* _AIM OF THE TASK_: Please retype the entries below exactly, only from their first line through the line containing "The strongest held-out", leaving every picture out.

* _MATERIAL TO PROCESS_:
• • •
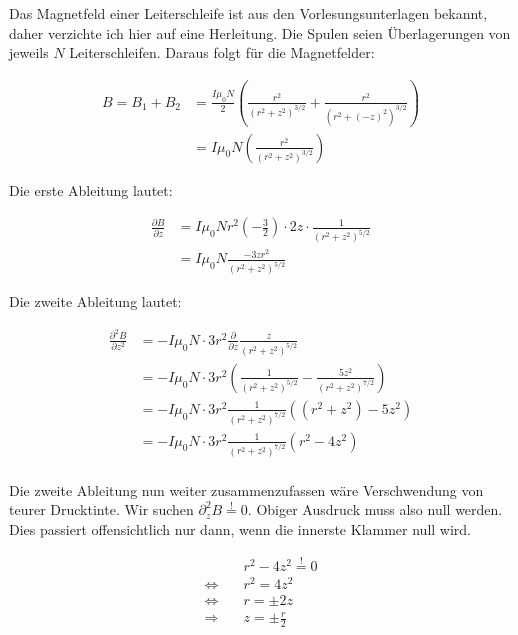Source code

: \documentclass[a4paper,german,12pt,smallheadings]{scrartcl}
\begin{document}
Das Magnetfeld einer Leiterschleife ist aus den Vorlesungsunterlagen bekannt,
daher verzichte ich hier auf eine Herleitung. Die Spulen seien Überlagerungen
von jeweils $N$ Leiterschleifen. Daraus folgt für die Magnetfelder:

\begin{align*}
  B = B_1 + B_2 &= \frac{I\mu_0 N}{2} \left(\frac{r^2}{(r^2 + z^2)^{3/2}} + \frac{r^2}{(r^2 + (-z)^2)^{3/2}}\right) \\
            &= I\mu_0 N \left(\frac{r^2}{(r^2 + z^2)^{3/2}}\right)
\end{align*}

Die erste Ableitung lautet:

\begin{align*}
  \frac{\partial B}{\partial z} &= I\mu_0 N  r^2 \left(-\frac{3}{2}\right) \cdot 2z \cdot \frac{1}{(r^2 + z^2)^{5/2}} \\
                                &= I\mu_0 N \frac{-3zr^2}{(r^2 + z^2)^{5/2}}
\end{align*}

Die zweite Ableitung lautet:

\begin{align*}
  \frac{\partial^2 B}{\partial z^2} &= -I\mu_0 N \cdot 3 r^2 \frac{\partial}{\partial z} \frac{z}{(r^2 + z^2)^{5/2}} \\
                                    &= -I\mu_0 N \cdot 3 r^2 \left(\frac{1}{(r^2 + z^2)^{5/2}} - \frac{5z^2}{(r^2+z^2)^{7/2}}\right) \\
                                    &= -I\mu_0 N \cdot 3 r^2 \frac{1}{(r^2 + z^2)^{7/2}} \left( (r^2+z^2) - 5z^2 \right) \\
                                    &= -I\mu_0 N \cdot 3 r^2 \frac{1}{(r^2 + z^2)^{7/2}} \left( r^2 - 4z^2 \right) \\
\end{align*}

Die zweite Ableitung nun weiter zusammenzufassen wäre Verschwendung von
teurer Drucktinte. Wir suchen $\partial_z^2 B \overset{!}{=} 0$. Obiger Ausdruck
muss also null werden. Dies passiert offensichtlich nur dann, wenn die innerste
Klammer null wird.

\begin{align*}
  &r^2 - 4z^2 \overset{!}{=} 0 \\
  \Leftrightarrow\quad & r^2 = 4z^2 \\
  \Leftrightarrow\quad & r =  \pm 2z \\
  \Rightarrow\quad &z = \pm\frac{r}{2}
\end{align*}
\end{document}
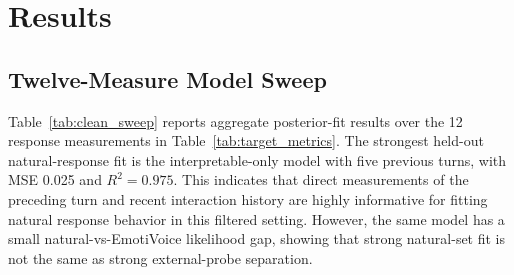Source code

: \documentclass[conference]{IEEEtran}
\begin{document}
\section{Results}
\subsection{Twelve-Measure Model Sweep}
Table~\ref{tab:clean_sweep} reports aggregate posterior-fit results over the 12 response measurements in Table~\ref{tab:target_metrics}.
The strongest held-out natural-response fit is the interpretable-only model with five previous turns, with MSE 0.025 and $R^2=0.975$.
This indicates that direct measurements of the preceding turn and recent interaction history are highly informative for fitting natural response behavior in this filtered setting.
However, the same model has a small natural-vs-EmotiVoice likelihood gap, showing that strong natural-set fit is not the same as strong external-probe separation.
\end{document}
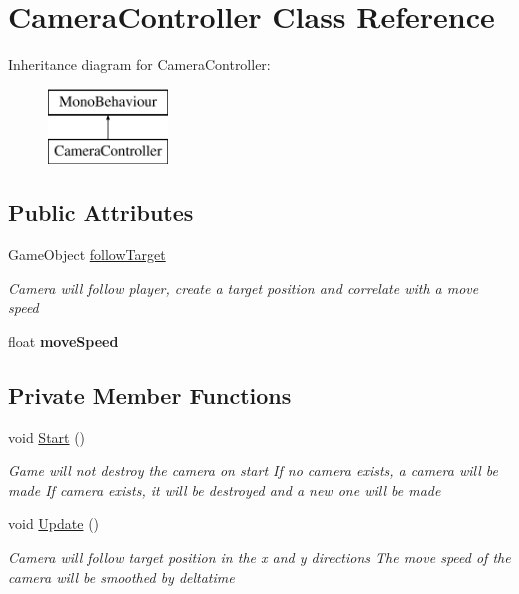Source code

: \hypertarget{class_camera_controller}{}\section{Camera\+Controller Class Reference}
\label{class_camera_controller}
Inheritance diagram for Camera\+Controller\+:\begin{figure}[H]
\begin{center}
\leavevmode
\includegraphics[height=2.000000cm]{class_camera_controller}
\end{center}
\end{figure}
\subsection*{Public Attributes}
\begin{DoxyCompactItemize}
\item 
Game\+Object \mbox{\hyperlink{class_camera_controller_a1bfdfa348a7f9bb2c8d511d9ee3435b9}{follow\+Target}}
\begin{DoxyCompactList}\small\item\em Camera will follow player, create a target position and correlate with a move speed \end{DoxyCompactList}\item 
\mbox{\label{class_camera_controller_a8979cceb75638fe3caf62c8516ec4bc6}} 
float {\bfseries move\+Speed}
\end{DoxyCompactItemize}
\subsection*{Private Member Functions}
\begin{DoxyCompactItemize}
\item 
void \mbox{\hyperlink{class_camera_controller_ad4a238c6f7db3ee003302a245d860860}{Start}} ()
\begin{DoxyCompactList}\small\item\em Game will not destroy the camera on start If no camera exists, a camera will be made If camera exists, it will be destroyed and a new one will be made \end{DoxyCompactList}\item 
void \mbox{\hyperlink{class_camera_controller_a7c4f486f4bcbd1d54a346fdce9707bd5}{Update}} ()
\begin{DoxyCompactList}\small\item\em Camera will follow target position in the x and y directions The move speed of the camera will be smoothed by deltatime \end{DoxyCompactList}\end{DoxyCompactItemize}
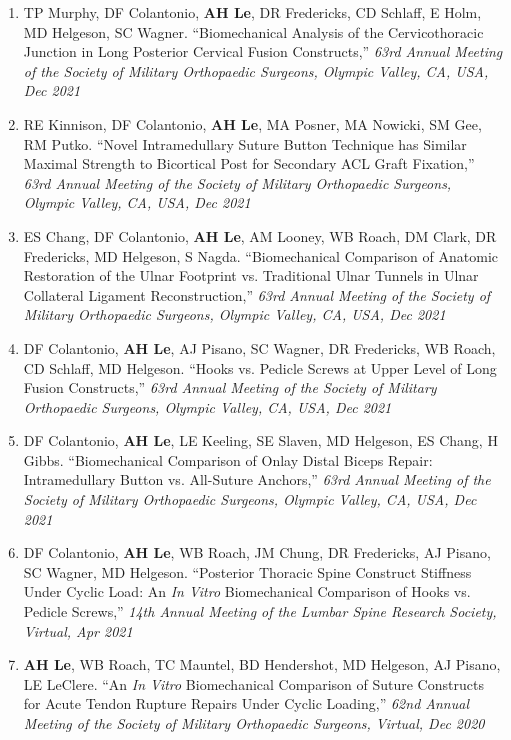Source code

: \documentclass[10pt]{letter}
\begin{document}
\begin{justify}
\begin{enumerate}[leftmargin=*]
    \item TP Murphy, DF Colantonio, \textbf{AH Le}, DR Fredericks, CD Schlaff, E Holm, MD Helgeson, SC Wagner.
        ``Biomechanical Analysis of the Cervicothoracic Junction in Long Posterior Cervical Fusion Constructs,''
        \textit{63rd Annual Meeting of the Society of Military Orthopaedic Surgeons, Olympic Valley, CA, USA, Dec 2021}

    \item RE Kinnison, DF Colantonio, \textbf{AH Le}, MA Posner, MA Nowicki, SM Gee, RM Putko.
        ``Novel Intramedullary Suture Button Technique has Similar Maximal Strength to Bicortical Post for Secondary ACL Graft Fixation,''
        \textit{63rd Annual Meeting of the Society of Military Orthopaedic Surgeons, Olympic Valley, CA, USA, Dec 2021}

    \item ES Chang, DF Colantonio, \textbf{AH Le}, AM Looney, WB Roach, DM Clark, DR Fredericks, MD Helgeson, S Nagda.
        ``Biomechanical Comparison of Anatomic Restoration of the Ulnar Footprint vs. Traditional Ulnar Tunnels in Ulnar Collateral Ligament Reconstruction,''
        \textit{63rd Annual Meeting of the Society of Military Orthopaedic Surgeons, Olympic Valley, CA, USA, Dec 2021}
    
    \item DF Colantonio, \textbf{AH Le}, AJ Pisano, SC Wagner, DR Fredericks, WB Roach, CD Schlaff, MD Helgeson.
        ``Hooks vs. Pedicle Screws at Upper Level of Long Fusion Constructs,''
        \textit{63rd Annual Meeting of the Society of Military Orthopaedic Surgeons, Olympic Valley, CA, USA, Dec 2021}

    \item DF Colantonio, \textbf{AH Le}, LE Keeling, SE Slaven, MD Helgeson, ES Chang, H Gibbs.
        ``Biomechanical Comparison of Onlay Distal Biceps Repair: Intramedullary Button vs. All-Suture Anchors,''
        \textit{63rd Annual Meeting of the Society of Military Orthopaedic Surgeons, Olympic Valley, CA, USA, Dec 2021}

    \item DF Colantonio, \textbf{AH Le}, WB Roach, JM Chung, DR Fredericks, AJ Pisano, SC Wagner, MD Helgeson.
        ``Posterior Thoracic Spine Construct Stiffness Under Cyclic Load: An \textit{In Vitro} Biomechanical Comparison of Hooks vs. Pedicle Screws,''
        \textit{14th Annual Meeting of the Lumbar Spine Research Society, Virtual, Apr 2021}
    
    \item \textbf{AH Le}, WB Roach, TC Mauntel, BD Hendershot, MD Helgeson, AJ Pisano, LE LeClere.
        ``An \textit{In Vitro} Biomechanical Comparison of Suture Constructs for Acute Tendon Rupture Repairs Under Cyclic Loading,''
        \textit{62nd Annual Meeting of the Society of Military Orthopaedic Surgeons, Virtual, Dec 2020}
    

\end{enumerate}
\end{justify}
\end{document}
• • •
* _ANSWER FOR THE TASK_:
Source code

: \documentclass[a4paper,german,12pt,smallheadings]{scrartcl}
\begin{document}
Das Magnetfeld einer Leiterschleife ist aus den Vorlesungsunterlagen bekannt,
daher verzichte ich hier auf eine Herleitung. Die Spulen seien Überlagerungen
von jeweils $N$ Leiterschleifen. Daraus folgt für die Magnetfelder:

\begin{align*}
  B = B_1 + B_2 &= \frac{I\mu_0 N}{2} \left(\frac{r^2}{(r^2 + z^2)^{3/2}} + \frac{r^2}{(r^2 + (-z)^2)^{3/2}}\right) \\
            &= I\mu_0 N \left(\frac{r^2}{(r^2 + z^2)^{3/2}}\right)
\end{align*}

Die erste Ableitung lautet:

\begin{align*}
  \frac{\partial B}{\partial z} &= I\mu_0 N  r^2 \left(-\frac{3}{2}\right) \cdot 2z \cdot \frac{1}{(r^2 + z^2)^{5/2}} \\
                                &= I\mu_0 N \frac{-3zr^2}{(r^2 + z^2)^{5/2}}
\end{align*}

Die zweite Ableitung lautet:

\begin{align*}
  \frac{\partial^2 B}{\partial z^2} &= -I\mu_0 N \cdot 3 r^2 \frac{\partial}{\partial z} \frac{z}{(r^2 + z^2)^{5/2}} \\
                                    &= -I\mu_0 N \cdot 3 r^2 \left(\frac{1}{(r^2 + z^2)^{5/2}} - \frac{5z^2}{(r^2+z^2)^{7/2}}\right) \\
                                    &= -I\mu_0 N \cdot 3 r^2 \frac{1}{(r^2 + z^2)^{7/2}} \left( (r^2+z^2) - 5z^2 \right) \\
                                    &= -I\mu_0 N \cdot 3 r^2 \frac{1}{(r^2 + z^2)^{7/2}} \left( r^2 - 4z^2 \right) \\
\end{align*}

Die zweite Ableitung nun weiter zusammenzufassen wäre Verschwendung von
teurer Drucktinte. Wir suchen $\partial_z^2 B \overset{!}{=} 0$. Obiger Ausdruck
muss also null werden. Dies passiert offensichtlich nur dann, wenn die innerste
Klammer null wird.

\begin{align*}
  &r^2 - 4z^2 \overset{!}{=} 0 \\
  \Leftrightarrow\quad & r^2 = 4z^2 \\
  \Leftrightarrow\quad & r =  \pm 2z \\
  \Rightarrow\quad &z = \pm\frac{r}{2}
\end{align*}
\end{document}
Source code

: \documentclass[conference]{IEEEtran}
\begin{document}
\section{Results}
\subsection{Twelve-Measure Model Sweep}
Table~\ref{tab:clean_sweep} reports aggregate posterior-fit results over the 12 response measurements in Table~\ref{tab:target_metrics}.
The strongest held-out natural-response fit is the interpretable-only model with five previous turns, with MSE 0.025 and $R^2=0.975$.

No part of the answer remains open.